Session 6: Working Smarter with ChatGPT Pro
Many clinicians use ChatGPT casually, like a search engine with better manners. Professionals must use it differently. The Pro version allows projects, memory, and custom instructions. Each feature can turn a curious user into a disciplined operator. We show how to organize prompts into projects, store reusable templates, and build a personal “AI lab notebook” that remembers case types, writing styles, or review formats. Fellows learn to create a clinical or educational “persona”, for example, an AI ethics consultant, a journal reviewer, or a patient educator, each with tailored tone and reasoning patterns. By the end of the session, participants see that using ChatGPT Pro is less about convenience and more about stewardship. The machine adapts to your habits, good or bad. If you train it with clarity and ethics, it becomes a trusted assistant. If you treat it as a shortcut, it mirrors that, too.

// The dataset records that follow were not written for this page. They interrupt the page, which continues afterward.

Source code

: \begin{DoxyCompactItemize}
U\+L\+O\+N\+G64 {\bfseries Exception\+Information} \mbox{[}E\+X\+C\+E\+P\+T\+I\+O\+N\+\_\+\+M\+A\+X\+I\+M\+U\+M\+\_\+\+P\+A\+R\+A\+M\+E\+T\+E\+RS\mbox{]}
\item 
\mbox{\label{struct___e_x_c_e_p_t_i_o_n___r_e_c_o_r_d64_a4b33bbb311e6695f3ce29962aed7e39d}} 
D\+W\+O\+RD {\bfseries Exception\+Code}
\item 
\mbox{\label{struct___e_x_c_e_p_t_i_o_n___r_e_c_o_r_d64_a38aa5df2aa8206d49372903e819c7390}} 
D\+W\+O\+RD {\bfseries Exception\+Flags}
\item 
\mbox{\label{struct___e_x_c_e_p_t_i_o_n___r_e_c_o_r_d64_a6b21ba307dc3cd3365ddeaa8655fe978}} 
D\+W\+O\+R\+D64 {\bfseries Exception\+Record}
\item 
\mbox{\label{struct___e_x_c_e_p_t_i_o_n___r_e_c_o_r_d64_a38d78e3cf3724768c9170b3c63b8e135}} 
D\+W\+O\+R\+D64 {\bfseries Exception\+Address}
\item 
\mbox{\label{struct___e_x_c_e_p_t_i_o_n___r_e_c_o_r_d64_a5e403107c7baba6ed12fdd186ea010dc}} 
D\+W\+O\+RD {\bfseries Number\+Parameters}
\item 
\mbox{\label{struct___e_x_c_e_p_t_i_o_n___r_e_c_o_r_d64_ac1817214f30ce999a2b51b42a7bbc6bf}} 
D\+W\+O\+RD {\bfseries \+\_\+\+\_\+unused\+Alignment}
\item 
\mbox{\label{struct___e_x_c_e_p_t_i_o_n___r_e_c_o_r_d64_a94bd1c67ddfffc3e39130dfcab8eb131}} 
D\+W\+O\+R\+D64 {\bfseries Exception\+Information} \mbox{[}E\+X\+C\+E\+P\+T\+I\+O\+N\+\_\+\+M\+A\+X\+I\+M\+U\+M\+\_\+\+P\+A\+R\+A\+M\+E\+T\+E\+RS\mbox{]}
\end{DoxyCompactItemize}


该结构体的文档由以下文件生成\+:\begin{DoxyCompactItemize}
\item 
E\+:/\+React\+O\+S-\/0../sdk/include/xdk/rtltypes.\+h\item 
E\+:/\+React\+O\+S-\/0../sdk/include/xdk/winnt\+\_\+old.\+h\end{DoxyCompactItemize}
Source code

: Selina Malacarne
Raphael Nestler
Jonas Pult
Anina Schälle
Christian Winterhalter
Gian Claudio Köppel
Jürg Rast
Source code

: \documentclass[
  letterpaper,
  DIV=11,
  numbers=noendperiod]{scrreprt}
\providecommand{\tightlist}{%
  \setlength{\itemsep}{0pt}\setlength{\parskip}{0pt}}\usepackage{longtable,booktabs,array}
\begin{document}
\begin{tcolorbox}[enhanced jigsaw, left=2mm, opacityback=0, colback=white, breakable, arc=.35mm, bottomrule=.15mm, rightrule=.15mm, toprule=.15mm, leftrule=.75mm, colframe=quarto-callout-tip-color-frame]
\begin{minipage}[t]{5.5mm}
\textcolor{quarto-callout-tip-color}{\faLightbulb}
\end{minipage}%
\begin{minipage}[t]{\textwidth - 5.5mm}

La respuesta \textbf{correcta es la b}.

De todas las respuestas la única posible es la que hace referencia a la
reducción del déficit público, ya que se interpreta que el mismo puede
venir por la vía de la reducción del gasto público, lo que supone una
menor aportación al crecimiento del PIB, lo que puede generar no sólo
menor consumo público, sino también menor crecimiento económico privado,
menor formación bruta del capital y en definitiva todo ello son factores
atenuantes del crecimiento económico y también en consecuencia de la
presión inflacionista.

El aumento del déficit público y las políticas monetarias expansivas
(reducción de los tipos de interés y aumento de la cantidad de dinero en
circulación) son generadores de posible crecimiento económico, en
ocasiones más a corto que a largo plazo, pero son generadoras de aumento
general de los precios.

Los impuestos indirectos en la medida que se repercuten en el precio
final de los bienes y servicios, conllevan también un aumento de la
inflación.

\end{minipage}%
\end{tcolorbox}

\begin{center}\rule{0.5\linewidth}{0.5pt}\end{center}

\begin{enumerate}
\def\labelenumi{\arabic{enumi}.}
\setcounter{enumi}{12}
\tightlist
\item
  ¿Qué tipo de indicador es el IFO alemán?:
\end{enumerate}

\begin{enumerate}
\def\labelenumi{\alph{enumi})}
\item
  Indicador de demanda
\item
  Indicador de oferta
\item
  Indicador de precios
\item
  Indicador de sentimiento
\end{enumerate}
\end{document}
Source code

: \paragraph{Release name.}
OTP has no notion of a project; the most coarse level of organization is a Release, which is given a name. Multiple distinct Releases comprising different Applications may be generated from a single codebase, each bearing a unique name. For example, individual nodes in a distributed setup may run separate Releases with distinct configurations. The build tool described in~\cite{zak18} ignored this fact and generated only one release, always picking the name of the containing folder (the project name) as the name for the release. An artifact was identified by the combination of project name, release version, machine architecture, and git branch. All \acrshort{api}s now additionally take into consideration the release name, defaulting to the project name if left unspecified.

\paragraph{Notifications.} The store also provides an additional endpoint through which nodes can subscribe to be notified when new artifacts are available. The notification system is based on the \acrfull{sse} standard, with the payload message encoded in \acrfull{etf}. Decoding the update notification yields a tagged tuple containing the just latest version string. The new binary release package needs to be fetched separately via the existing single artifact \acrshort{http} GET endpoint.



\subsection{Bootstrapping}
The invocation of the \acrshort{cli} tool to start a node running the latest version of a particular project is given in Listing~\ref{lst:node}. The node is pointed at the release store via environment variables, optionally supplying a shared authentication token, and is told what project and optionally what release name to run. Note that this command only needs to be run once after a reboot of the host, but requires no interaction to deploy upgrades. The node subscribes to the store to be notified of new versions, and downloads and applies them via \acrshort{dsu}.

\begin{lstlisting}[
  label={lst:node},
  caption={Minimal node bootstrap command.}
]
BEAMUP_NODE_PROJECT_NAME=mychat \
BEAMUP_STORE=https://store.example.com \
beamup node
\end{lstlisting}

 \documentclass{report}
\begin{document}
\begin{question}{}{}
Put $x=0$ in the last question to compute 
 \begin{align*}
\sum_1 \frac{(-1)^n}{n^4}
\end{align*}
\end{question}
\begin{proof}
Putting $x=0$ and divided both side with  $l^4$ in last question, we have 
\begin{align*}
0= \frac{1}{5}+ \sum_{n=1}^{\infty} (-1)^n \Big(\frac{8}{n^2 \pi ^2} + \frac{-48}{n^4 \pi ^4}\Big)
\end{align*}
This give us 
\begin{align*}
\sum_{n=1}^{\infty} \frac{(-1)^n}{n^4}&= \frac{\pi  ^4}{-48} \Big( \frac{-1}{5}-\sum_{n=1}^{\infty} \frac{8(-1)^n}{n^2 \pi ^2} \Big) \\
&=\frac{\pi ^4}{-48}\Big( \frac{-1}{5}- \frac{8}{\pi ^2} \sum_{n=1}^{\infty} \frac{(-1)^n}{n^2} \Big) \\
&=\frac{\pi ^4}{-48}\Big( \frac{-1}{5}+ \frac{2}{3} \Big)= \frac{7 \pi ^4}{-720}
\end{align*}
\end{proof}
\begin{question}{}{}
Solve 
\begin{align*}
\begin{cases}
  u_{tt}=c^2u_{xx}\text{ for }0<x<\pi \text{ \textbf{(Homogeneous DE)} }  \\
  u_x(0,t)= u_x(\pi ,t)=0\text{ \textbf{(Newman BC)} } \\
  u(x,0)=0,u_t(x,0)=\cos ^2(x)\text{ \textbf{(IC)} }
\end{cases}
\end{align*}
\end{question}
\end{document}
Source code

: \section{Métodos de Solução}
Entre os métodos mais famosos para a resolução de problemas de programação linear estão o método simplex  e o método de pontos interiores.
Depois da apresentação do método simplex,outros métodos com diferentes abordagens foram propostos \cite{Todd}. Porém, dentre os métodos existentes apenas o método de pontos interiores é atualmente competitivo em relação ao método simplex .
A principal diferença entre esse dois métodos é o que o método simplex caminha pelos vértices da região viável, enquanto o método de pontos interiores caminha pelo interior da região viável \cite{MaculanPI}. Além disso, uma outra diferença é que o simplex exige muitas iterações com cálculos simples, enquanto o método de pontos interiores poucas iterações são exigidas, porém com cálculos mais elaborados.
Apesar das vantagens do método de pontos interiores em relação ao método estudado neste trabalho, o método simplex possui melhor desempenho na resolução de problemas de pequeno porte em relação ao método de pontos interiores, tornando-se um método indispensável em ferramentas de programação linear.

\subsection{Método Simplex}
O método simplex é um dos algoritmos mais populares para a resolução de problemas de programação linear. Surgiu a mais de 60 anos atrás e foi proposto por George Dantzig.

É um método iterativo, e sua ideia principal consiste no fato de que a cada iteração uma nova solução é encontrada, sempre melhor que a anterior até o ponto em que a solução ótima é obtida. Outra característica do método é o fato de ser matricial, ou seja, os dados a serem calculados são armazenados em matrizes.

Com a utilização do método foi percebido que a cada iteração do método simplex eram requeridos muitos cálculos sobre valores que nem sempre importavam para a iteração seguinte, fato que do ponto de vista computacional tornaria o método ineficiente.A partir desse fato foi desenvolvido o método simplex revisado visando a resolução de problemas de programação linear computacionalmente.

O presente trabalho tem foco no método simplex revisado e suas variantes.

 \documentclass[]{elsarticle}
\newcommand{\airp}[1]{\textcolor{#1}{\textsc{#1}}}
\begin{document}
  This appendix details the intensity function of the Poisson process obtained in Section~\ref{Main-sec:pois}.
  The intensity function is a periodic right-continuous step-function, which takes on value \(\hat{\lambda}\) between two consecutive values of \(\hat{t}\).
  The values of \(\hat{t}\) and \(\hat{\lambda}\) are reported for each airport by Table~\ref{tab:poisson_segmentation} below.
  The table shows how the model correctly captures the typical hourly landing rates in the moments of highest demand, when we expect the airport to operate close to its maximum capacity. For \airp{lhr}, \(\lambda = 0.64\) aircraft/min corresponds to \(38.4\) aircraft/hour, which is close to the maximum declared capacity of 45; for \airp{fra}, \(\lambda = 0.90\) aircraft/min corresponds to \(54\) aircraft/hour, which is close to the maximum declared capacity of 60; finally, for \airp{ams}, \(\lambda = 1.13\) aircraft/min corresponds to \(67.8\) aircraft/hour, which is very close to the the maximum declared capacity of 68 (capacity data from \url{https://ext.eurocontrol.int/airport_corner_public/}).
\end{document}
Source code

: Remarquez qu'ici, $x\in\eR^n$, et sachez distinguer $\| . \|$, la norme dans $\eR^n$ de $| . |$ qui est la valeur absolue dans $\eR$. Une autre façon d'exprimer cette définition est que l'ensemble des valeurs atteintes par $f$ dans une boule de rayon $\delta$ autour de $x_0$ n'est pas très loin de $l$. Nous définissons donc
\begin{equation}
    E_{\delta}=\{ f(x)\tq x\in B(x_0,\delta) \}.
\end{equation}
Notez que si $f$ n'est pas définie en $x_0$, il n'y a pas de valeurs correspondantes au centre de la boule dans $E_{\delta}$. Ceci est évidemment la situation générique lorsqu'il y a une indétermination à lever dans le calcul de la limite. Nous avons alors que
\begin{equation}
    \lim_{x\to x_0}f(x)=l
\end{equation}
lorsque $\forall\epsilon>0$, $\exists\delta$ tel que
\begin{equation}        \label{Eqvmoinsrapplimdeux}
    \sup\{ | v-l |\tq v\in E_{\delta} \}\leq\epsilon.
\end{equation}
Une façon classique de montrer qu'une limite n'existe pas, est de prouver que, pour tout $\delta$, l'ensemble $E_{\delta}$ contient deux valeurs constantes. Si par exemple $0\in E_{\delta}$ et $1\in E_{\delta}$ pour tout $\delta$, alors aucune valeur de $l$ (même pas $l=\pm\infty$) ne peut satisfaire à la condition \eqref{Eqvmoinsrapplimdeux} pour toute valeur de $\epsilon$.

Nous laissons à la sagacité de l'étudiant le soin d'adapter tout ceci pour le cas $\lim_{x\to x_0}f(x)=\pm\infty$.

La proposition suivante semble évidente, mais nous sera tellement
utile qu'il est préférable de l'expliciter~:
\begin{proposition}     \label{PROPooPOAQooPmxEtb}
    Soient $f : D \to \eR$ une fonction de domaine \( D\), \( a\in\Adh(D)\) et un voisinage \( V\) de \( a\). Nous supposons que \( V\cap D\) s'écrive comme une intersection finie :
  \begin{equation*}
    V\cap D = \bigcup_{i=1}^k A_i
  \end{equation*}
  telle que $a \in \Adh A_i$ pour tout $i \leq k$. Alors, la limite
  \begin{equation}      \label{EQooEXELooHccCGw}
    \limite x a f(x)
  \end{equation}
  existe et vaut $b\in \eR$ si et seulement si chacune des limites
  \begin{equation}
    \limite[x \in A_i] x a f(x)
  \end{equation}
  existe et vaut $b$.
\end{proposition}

Session 7: From Prompt to Policy
The final teaching block turns to leadership. How should hospitals and professional societies govern AI use? We discuss institutional liability, authorship policies, and credentialing for “AI-assisted” clinical work. Just as every ultrasound technician must be certified, clinicians who use generative AI should demonstrate competence. The session ends with an assignment: write a departmental AI policy in 300 words. For most, it’s the first time they’ve linked prompts to professionalism.
Reflection / Closing
The most resistant physicians often fear irrelevance, not error. But irrelevance is the greater danger. Refusing to learn prompt engineering is like refusing to learn fetal heart rate interpretation in the 1970s. It won’t stop the technology; it only ensures that others, less qualified, will define its rules. We owe our patients more than curiosity. We owe them competence. The next frontier of MFM isn’t genetic—it’s generative.
AI is not a threat to medicine. Refusing to understand it is. You won’t lose your job to a machine, but you will lose it to a colleague who has mastered how to leverage that machine for superior results.



Are you willing to do this on your Substack? I will read/ learn from every chapter!